## Your task
Nothing but the lines from the one containing "### Patch Changes" through the last line of the data below should be returned, each copied exactly.

## Data section
□ □ □ □ □ □ □

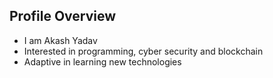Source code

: ## Profile Overview 
* I am Akash Yadav
* Interested in programming, cyber security and blockchain
* Adaptive in learning new technologies

<!---
yadavrajsky/yadavrajsky is a ✨ special ✨ repository because its `README.md` (this file) appears on your GitHub profile.
You can click the Preview link to take a look at your changes.
--->
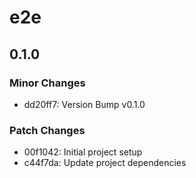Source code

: # e2e

## 0.1.0

### Minor Changes

- dd20ff7: Version Bump v0.1.0

### Patch Changes

- 00f1042: Initial project setup
- c44f7da: Update project dependencies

□ □ □ □ □ □ □

## Output
### Patch Changes

- 00f1042: Initial project setup
- c44f7da: Update project dependencies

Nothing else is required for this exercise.